Зубастый Пупс

Рецензия.
"Мир реки". Ф.Х. Фармер


       Масштабное, сногсшибательное литературное полотно. Я не возьмусь передать и десятой части того, про что написано в этом цикле. Сосредоточусь, как всегда, на том, что ближе лично мне.
       Чтобы было ясно о чем я в дальнейшем буду говорить, буквально несколько сюжетных штрихов. Представьте себе, что в одном месте воскресили всех, когда-либо умерших на планете Земля людей. Представьте себе этот мега Вавилон, смешение народов рас и все эти люди не понимают, что они делают в новом мире. Мире Реки. Причем, читатель тоже поначалу не понимает этого и по ходу повествования автор подбрасывает ему одну за другой более или менее достоверные версии. До самого конца считается более правдоподобной та, в которой говорится, что люди здесь получили второй шанс. На искупление, продвижение, просветление, на то, чтобы обрести бессмертие, воссоединиться с Абсолютом, с Богом. Как всегда реальность оказывается прозаичнее, грубее.

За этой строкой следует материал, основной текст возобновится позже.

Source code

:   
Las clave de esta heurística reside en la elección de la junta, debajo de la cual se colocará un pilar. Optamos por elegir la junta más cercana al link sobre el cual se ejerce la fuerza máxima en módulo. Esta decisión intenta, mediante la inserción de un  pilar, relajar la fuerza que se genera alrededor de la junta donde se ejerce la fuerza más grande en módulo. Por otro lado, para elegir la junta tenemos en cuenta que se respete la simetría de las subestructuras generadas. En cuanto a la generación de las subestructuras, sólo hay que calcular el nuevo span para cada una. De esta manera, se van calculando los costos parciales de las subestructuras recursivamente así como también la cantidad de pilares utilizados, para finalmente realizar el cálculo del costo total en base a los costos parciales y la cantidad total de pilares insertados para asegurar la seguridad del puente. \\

       Автор ввел в повествование довольно оригинальную концепцию синтетического происхождения души. Создатель, мол, не озаботился наградить существ самосознанием (скорее сохранением самосознания после смерти, тут я думаю трудности перевода), так вот одна из рас случайно и насинтезировала себе душ. Они стали первыми, теми кто решил облагодетельствовать бессмертием все разумные сущности Вселенной, которые без души просто бездарно пропадали после смерти. Душа. Ватан - энерго - информационная сущность, которой наделяется мыслящее существо в момент зачатия, если конечно этики (существа, следящие за духовным прогрессом во Вселенной, как они его понимают), успели оборудовать вашу планету, комплексом спец.средств, для наделения живых существ ватанами. Основная цель этой сущности - сохранение личности человека в посмертии, с тем, чтобы потом запихнуть его в воссозданную по телесной матрице оболочку. Таким образом, физически обеспечивая бессмертие. Сам по себе ватан - ничто. Носитель и индикатор, по его цвету, кстати, определяется достигла ли личность определенного этического уровня, по окраске ватана некий суперкомпьютер определяет кого оставить для вечной жизни после испытательного срока, а кого под нож. Фашизм. Натуральный. Впрочем, автора это не смущает.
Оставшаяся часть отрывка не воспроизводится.